Archive for April, 2013
Tuesday, April 30th, 2013
I’m really not sure what happened on the way to writing this book. I had the idea laid out, knew who the characters were, and thought I had a good outline. I wrote and wrote and wrote, then wrote some more. Then two friends, Bernard Lee DeLeo and Sasha White got a hold of the book. Let’s just say things fell apart after that. They did the best thing friends can do for you, they told me the truth.
After I finished licking my wounds, I went back to the book and tore it apart. I just finished putting it back together tonight. I’d planned to send the book off to the formatter before I left for the Romantic Times Convention, but seeing as I’m leaving tomorrow at the crack o’ dawn that’s not going to happen. I will send it off on Sunday. The book came out at just under 50K, so it should be a nice mid-length novel. I cannot wait to share it with you all.
Thank you for your patience. See you when I get back.
Wednesday, April 10th, 2013
I have twelve pages left to edit on Aidan’s Mate. I believe I found the issue that was plaguing the book *cough*40+ page chapter four*cough*. That leaves one love scene and two chapters left to write. I’m thrilled that the book will FINALLY be done this weekend. I know I’ve said it before, but this time it’s true. 🙂
I’ve been having conversations with a friend of mine about the changes happening in the publishing industry. Those changes are affecting writers, agents, editors, and readers. There are only a few agencies that seem to be meeting the technological changes head on (ie The Nelson Agency, Dystel and Goderich, etc). Others are slower at turning the ship around. But that’s not what I want to talk about today. Today, I’d like to talk about the way writers are responding to the changes.

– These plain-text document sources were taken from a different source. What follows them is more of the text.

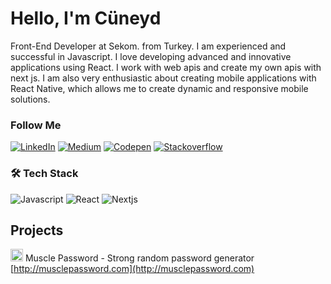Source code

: # Hello, I'm Cüneyd

Front-End Developer at Sekom. from Turkey. I am experienced and successful in Javascript. I love developing advanced and innovative applications using React. I work with web apis and create my own apis with next js. I am also very enthusiastic about creating mobile applications with React Native, which allows me to create dynamic and responsive mobile solutions.

### Follow Me

[![LinkedIn](https://img.shields.io/badge/Linkedin-333.svg?logo=linkedin&logoColor=white&style=flat&color=blue)](https://www.linkedin.com/in/cuneydbolukoglu/)
[![Medium](https://img.shields.io/badge/Medium-333.svg?logo=medium&logoColor=white&style=flat&color=black)](https://cuneyd.medium.com/)
[![Codepen](https://img.shields.io/badge/Codepen-333.svg?logo=codepen&logoColor=white&style=flat)](https://codepen.io/cuneyd)
[![Stackoverflow](https://img.shields.io/badge/Stackoverflow-333.svg?logo=stackoverflow&logoColor=white&style=flat&color=orange)](https://stackoverflow.com/users/14733959/cuneyd)


### 🛠 Tech Stack

![Javascript](https://img.shields.io/badge/Javascript-333.svg?logo=javascript&logoColor=#F7DF1E&style=flat&color=)
![React](https://img.shields.io/badge/React-333.svg?logo=react&logoColor=#61DAFB&style=flat)
![Nextjs](https://img.shields.io/badge/Nextjs-333.svg?logo=nextdotjs&logoColor=#61DAFB&style=flat)

## Projects

<img src="https://avatars.githubusercontent.com/u/151626010?s=200&v=4" style="width: 20px" alt="logo" /> Muscle Password - Strong random password generator
<br />
[http://musclepassword.com](http://musclepassword.com)
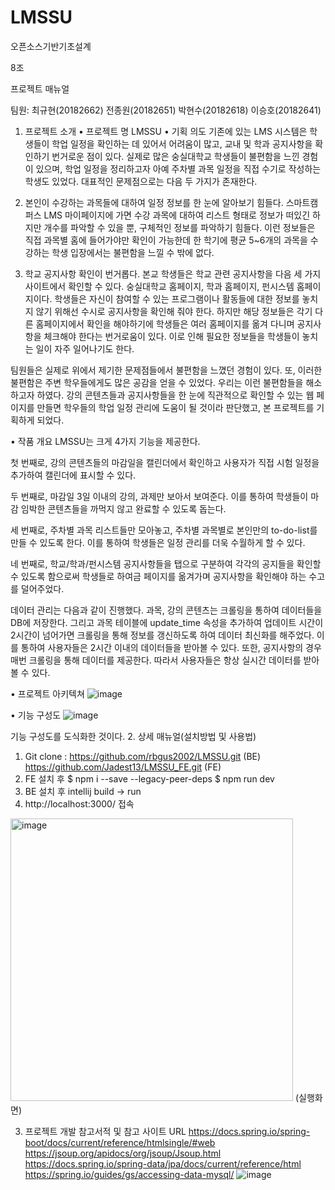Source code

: # LMSSU

오픈소스기반기초설계

8조

프로젝트 매뉴얼

팀원: 최규현(20182662)
전종원(20182651)
박현수(20182618)
이승호(20182641)

1. 프로젝트 소개
•	프로젝트 명
LMSSU
•	기획 의도
기존에 있는 LMS 시스템은 학생들이 학업 일정을 확인하는 데 있어서 어려움이 많고, 교내 및 학과 공지사항을 확인하기 번거로운 점이 있다. 실제로 많은 숭실대학교 학생들이 불편함을 느낀 경험이 있으며, 학업 일정을 정리하고자 아예 주차별 과목 일정을 직접 수기로 작성하는 학생도 있었다. 대표적인 문제점으로는 다음 두 가지가 존재한다.

1. 본인이 수강하는 과목들에 대하여 일정 정보를 한 눈에 알아보기 힘들다.
스마트캠퍼스 LMS 마이페이지에 가면 수강 과목에 대하여 리스트 형태로 정보가 떠있긴 하지만 개수를 파악할 수 있을 뿐, 구체적인 정보를 파악하기 힘들다. 이런 정보들은 직접 과목별 홈에 들어가야만 확인이 가능한데 한 학기에 평균 5~6개의 과목을 수강하는 학생 입장에서는 불편함을 느낄 수 밖에 없다.

2. 학교 공지사항 확인이 번거롭다.
본교 학생들은 학교 관련 공지사항을 다음 세 가지 사이트에서 확인할 수 있다. 숭실대학교 홈페이지, 학과 홈페이지, 펀시스템 홈페이지이다. 학생들은 자신이 참여할 수 있는 프로그램이나 활동들에 대한 정보를 놓치지 않기 위해선 수시로 공지사항을 확인해 줘야 한다. 하지만 해당 정보들은 각기 다른 홈페이지에서 확인을 해야하기에 학생들은 여러 홈페이지를 옮겨 다니며 공지사항을 체크해야 한다는 번거로움이 있다. 이로 인해 필요한 정보들을 학생들이 놓치는 일이 자주 일어나기도 한다.
 
팀원들은 실제로 위에서 제기한 문제점들에서 불편함을 느꼈던 경험이 있다. 또, 이러한 불편함은 주변 학우들에게도 많은 공감을 얻을 수 있었다. 우리는 이런 불편함들을 해소하고자 하였다. 강의 콘텐츠들과 공지사항들을 한 눈에 직관적으로 확인할 수 있는 웹 페이지를 만들면 학우들의 학업 일정 관리에 도움이 될 것이라 판단했고, 본 프로젝트를 기획하게 되었다.

•	작품 개요
LMSSU는 크게 4가지 기능을 제공한다.

첫 번째로, 강의 콘텐츠들의 마감일을 캘린더에서 확인하고 사용자가 직접 시험 일정을 추가하여 캘린더에 표시할 수 있다.

두 번째로, 마감일 3일 이내의 강의, 과제만 보아서 보여준다. 이를 통하여 학생들이 마감 임박한 콘텐츠들을 까먹지 않고 완료할 수 있도록 돕는다.

세 번째로, 주차별 과목 리스트들만 모아놓고, 주차별 과목별로 본인만의 to-do-list를 만들 수 있도록 한다. 이를 통하여 학생들은 일정 관리를 더욱 수월하게 할 수 있다.
 
네 번째로, 학교/학과/펀시스템 공지사항들을 탭으로 구분하여 각각의 공지들을 확인할 수 있도록 함으로써 학생들로 하여금 페이지를 옮겨가며 공지사항을 확인해야 하는 수고를 덜어주었다.
 
데이터 관리는 다음과 같이 진행했다. 
과목, 강의 콘텐츠는 크롤링을 통하여 데이터들을 DB에 저장한다. 그리고 과목 테이블에 update_time 속성을 추가하여 업데이트 시간이 2시간이 넘어가면 크롤링을 통해 정보를 갱신하도록 하여 데이터 최신화를 해주었다. 이를 통하여 사용자들은 2시간 이내의 데이터들을 받아볼 수 있다. 또한, 공지사항의 경우 매번 크롤링을 통해 데이터를 제공한다. 따라서 사용자들은 항상 실시간 데이터를 받아볼 수 있다.

•	프로젝트 아키텍쳐
   ![image](https://user-images.githubusercontent.com/81209525/206213728-17b80742-7b3e-40f6-b505-4d4fdc9b01be.png)

•	기능 구성도
  ![image](https://user-images.githubusercontent.com/81209525/206213742-752ae971-c9f0-4138-8b2f-1547479c7991.png)

기능 구성도를 도식화한 것이다.
2. 상세 매뉴얼(설치방법 및 사용법)
1) Git clone : https://github.com/rbgus2002/LMSSU.git (BE)
		https://github.com/Jadest13/LMSSU_FE.git (FE)
2) FE 설치 후 $ npm i --save --legacy-peer-deps
		 $ npm run dev
3) BE 설치 후 intellij build -> run
4) http://localhost:3000/ 접속
 <img width="452" alt="image" src="https://user-images.githubusercontent.com/81209525/206213757-f6e858ac-e0af-407d-baae-c4a2d1f8be52.png">
(실행화면)

3. 프로젝트 개발 참고서적 및 참고 사이트 URL
 https://docs.spring.io/spring-boot/docs/current/reference/htmlsingle/#web
https://jsoup.org/apidocs/org/jsoup/Jsoup.html
https://docs.spring.io/spring-data/jpa/docs/current/reference/html
https://spring.io/guides/gs/accessing-data-mysql/
![image](https://user-images.githubusercontent.com/81209525/206213600-2a65369a-8930-48b2-8a73-59f4ce863411.png)
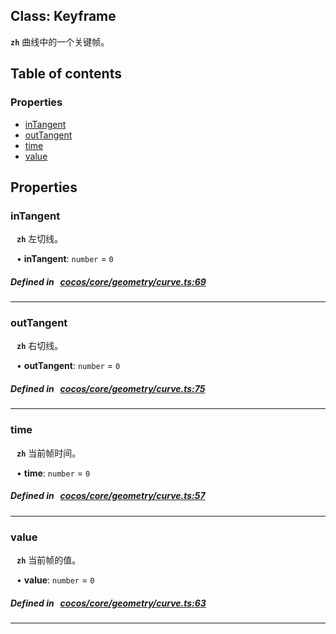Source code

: 
## Class: Keyframe







**`zh`** 
曲线中的一个关键帧。



<div class="table-of-content">
<h2>Table of contents</h2>


### Properties

- [ inTangent](#inTangent)
- [ outTangent](#outTangent)
- [ time](#time)
- [ value](#value)
</div>

## Properties


### inTangent
<div style="margin-left: 10px;">




**`zh`** 左切线。





•  **inTangent**:
`number`  = `0`
</div>

##### Defined in &nbsp;   [cocos/core/geometry/curve.ts:69](https://github.com/cocos-creator/engine/blob/c7bf6b8a9/cocos/core/geometry/curve.ts#L69)&nbsp;


___


### outTangent
<div style="margin-left: 10px;">




**`zh`** 右切线。





•  **outTangent**:
`number`  = `0`
</div>

##### Defined in &nbsp;   [cocos/core/geometry/curve.ts:75](https://github.com/cocos-creator/engine/blob/c7bf6b8a9/cocos/core/geometry/curve.ts#L75)&nbsp;


___


### time
<div style="margin-left: 10px;">




**`zh`** 当前帧时间。





•  **time**:
`number`  = `0`
</div>

##### Defined in &nbsp;   [cocos/core/geometry/curve.ts:57](https://github.com/cocos-creator/engine/blob/c7bf6b8a9/cocos/core/geometry/curve.ts#L57)&nbsp;


___


### value
<div style="margin-left: 10px;">




**`zh`** 当前帧的值。





•  **value**:
`number`  = `0`
</div>

##### Defined in &nbsp;   [cocos/core/geometry/curve.ts:63](https://github.com/cocos-creator/engine/blob/c7bf6b8a9/cocos/core/geometry/curve.ts#L63)&nbsp;


___

<!---->



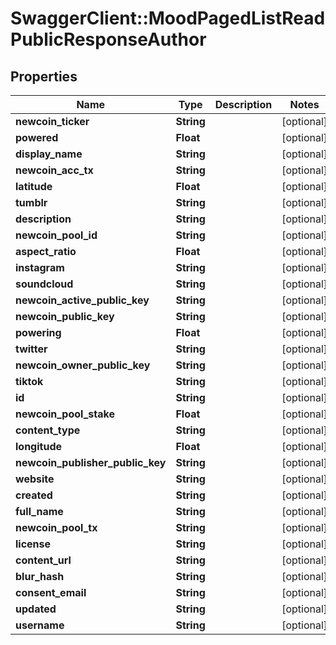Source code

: # SwaggerClient::MoodPagedListReadPublicResponseAuthor

## Properties
Name | Type | Description | Notes
------------ | ------------- | ------------- | -------------
**newcoin_ticker** | **String** |  | [optional] 
**powered** | **Float** |  | [optional] 
**display_name** | **String** |  | [optional] 
**newcoin_acc_tx** | **String** |  | [optional] 
**latitude** | **Float** |  | [optional] 
**tumblr** | **String** |  | [optional] 
**description** | **String** |  | [optional] 
**newcoin_pool_id** | **String** |  | [optional] 
**aspect_ratio** | **Float** |  | [optional] 
**instagram** | **String** |  | [optional] 
**soundcloud** | **String** |  | [optional] 
**newcoin_active_public_key** | **String** |  | [optional] 
**newcoin_public_key** | **String** |  | [optional] 
**powering** | **Float** |  | [optional] 
**twitter** | **String** |  | [optional] 
**newcoin_owner_public_key** | **String** |  | [optional] 
**tiktok** | **String** |  | [optional] 
**id** | **String** |  | [optional] 
**newcoin_pool_stake** | **Float** |  | [optional] 
**content_type** | **String** |  | [optional] 
**longitude** | **Float** |  | [optional] 
**newcoin_publisher_public_key** | **String** |  | [optional] 
**website** | **String** |  | [optional] 
**created** | **String** |  | [optional] 
**full_name** | **String** |  | [optional] 
**newcoin_pool_tx** | **String** |  | [optional] 
**license** | **String** |  | [optional] 
**content_url** | **String** |  | [optional] 
**blur_hash** | **String** |  | [optional] 
**consent_email** | **String** |  | [optional] 
**updated** | **String** |  | [optional] 
**username** | **String** |  | [optional] 


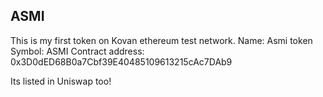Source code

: ## ASMI

This is my first token on Kovan ethereum test network.
Name: Asmi token
Symbol: ASMI
Contract address: 0x3D0dED68B0a7Cbf39E40485109613215cAc7DAb9

Its listed in Uniswap too!
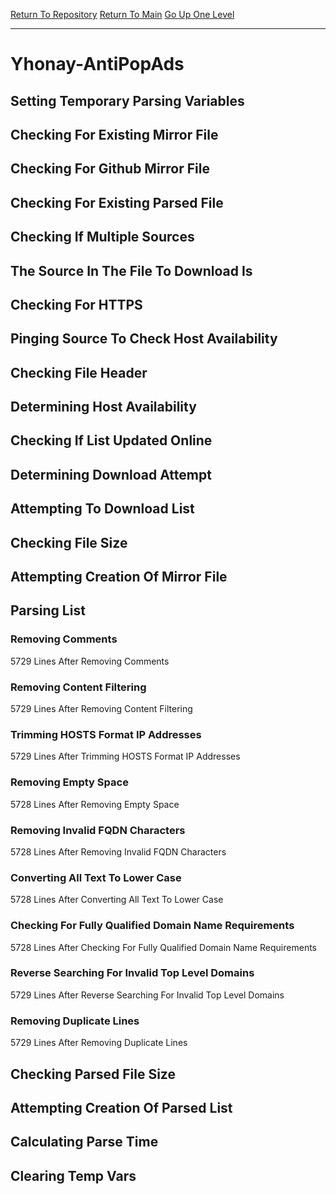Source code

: [Return To Repository](https://github.com/deathbybandaid/piholeparser/)
[Return To Main](https://github.com/deathbybandaid/piholeparser/blob/master/RecentRunLogs/Mainlog.md)
[Go Up One Level](https://github.com/deathbybandaid/piholeparser/blob/master/RecentRunLogs/TopLevelScripts/30-Processing-External-Blacklists.md)
____________________________________
# Yhonay-AntiPopAds
## Setting Temporary Parsing Variables
## Checking For Existing Mirror File
## Checking For Github Mirror File
## Checking For Existing Parsed File
## Checking If Multiple Sources
## The Source In The File To Download Is
## Checking For HTTPS
## Pinging Source To Check Host Availability
## Checking File Header
## Determining Host Availability
## Checking If List Updated Online
## Determining Download Attempt
## Attempting To Download List
## Checking File Size
## Attempting Creation Of Mirror File
## Parsing List
### Removing Comments
5729 Lines After Removing Comments
### Removing Content Filtering
5729 Lines After Removing Content Filtering
### Trimming HOSTS Format IP Addresses
5729 Lines After Trimming HOSTS Format IP Addresses
### Removing Empty Space
5728 Lines After Removing Empty Space
### Removing Invalid FQDN Characters
5728 Lines After Removing Invalid FQDN Characters
### Converting All Text To Lower Case
5728 Lines After Converting All Text To Lower Case
### Checking For Fully Qualified Domain Name Requirements
5728 Lines After Checking For Fully Qualified Domain Name Requirements
### Reverse Searching For Invalid Top Level Domains
5729 Lines After Reverse Searching For Invalid Top Level Domains
### Removing Duplicate Lines
5729 Lines After Removing Duplicate Lines
## Checking Parsed File Size
## Attempting Creation Of Parsed List
## Calculating Parse Time
## Clearing Temp Vars
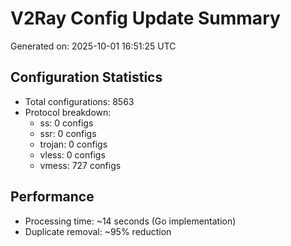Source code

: # V2Ray Config Update Summary
Generated on: 2025-10-01 16:51:25 UTC

## Configuration Statistics
- Total configurations: 8563
- Protocol breakdown:
  - ss: 0 configs
  - ssr: 0 configs
  - trojan: 0 configs
  - vless: 0 configs
  - vmess: 727 configs

## Performance
- Processing time: ~14 seconds (Go implementation)
- Duplicate removal: ~95% reduction
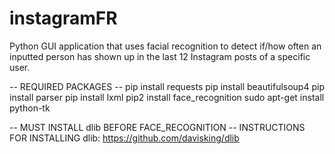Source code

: # instagramFR
Python GUI application that uses facial recognition to detect if/how often an inputted person has shown up in the last 12 Instagram posts of a specific user. 

-- REQUIRED PACKAGES --
pip install requests
pip install beautifulsoup4
pip install parser
pip install lxml
pip2 install face_recognition
sudo apt-get install python-tk

-- MUST INSTALL dlib BEFORE FACE_RECOGNITION --
INSTRUCTIONS FOR INSTALLING dlib: https://github.com/davisking/dlib
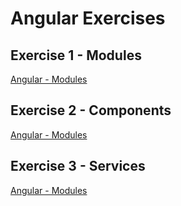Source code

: # Angular Exercises

## Exercise 1 - Modules

[Angular - Modules](https://github.com/Ryanair/ng-basics/tree/master/exercise1-modules)

## Exercise 2 - Components

[Angular - Modules](https://github.com/Ryanair/ng-basics/tree/master/exercise2-components)

## Exercise 3 - Services

[Angular - Modules](https://github.com/Ryanair/ng-basics/tree/master/exercise3-services)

As most of you know, I started my writing career publishing for Ellora’s Cave. I quickly moved onto New York by selling novellas to Kensington Brava, and then to Harlequin Blaze. I sold three single titles to Tor (ie the Dead World trilogy), then several short stories to various publishers after that. It was all one big learning experience. There were some fun times. Reader signings being one of the biggest. Which brings me back to my conversation with my friend. I’m about to head off to the Romantic Times Convention at the end of the month. I’m really looking forward to seeing several of my friends and meeting others that I’ve only spoken to on the phone and online. I’d planned to bring ten copies of my Phantom Warriors’ bundles each to have available for a book-signing, but it’s turning out to be more of a pain than it’s worth. Let me explain…
Because I’ve been self-publishing my last several titles, I’m no longer considered a ‘regular’ author. What that means is that I cannot sign my books at the big book signing that takes place on Saturday May 4th with all the other authors. I’ve been relegated to a Thursday slot with all the other Indie and small press authors, which is fine since I’m in good company, but the time slot/day doesn’t bode well for sales. (The signing starts while most people are at work (ie Four o’clock). I am under no illusion that people will rush out of work just so they can come and get their ‘ebook’ signed or in my case, their paperback. If I were them, I’d wait until Saturday when most of the authors will be signing.
For the last few days, I’ve been a little bummed about the ‘separation of authors’. I know it’s an ego thing, but I kind of feel like I’ve earned the right to sit at the big table with the other authors given my professional publishing history. Dh
had no choice has been gracious about listening to me bellyache. He’s the one who initially asked me what I wanted? What I was trying to get out of this conference? I realized that I didn’t have a good answer.
I’d originally planned to attend this conference so that I could get my Young Adult novel into reader hands. I’d planned to introduce the new pen name at the same time. Once those plans changed, then I think I lost sight of why I was going. My goal was no longer on the table. I thought it would be nice to sign some paperbacks and meet readers (I love meeting readers in person.), but given the day that’s been designated and the timeframe it’s unlikely I’ll meet many. Also, the focus of that particular signing is ebooks. I LOVE ebooks, but it’s really hard to ‘sign’ your name on them.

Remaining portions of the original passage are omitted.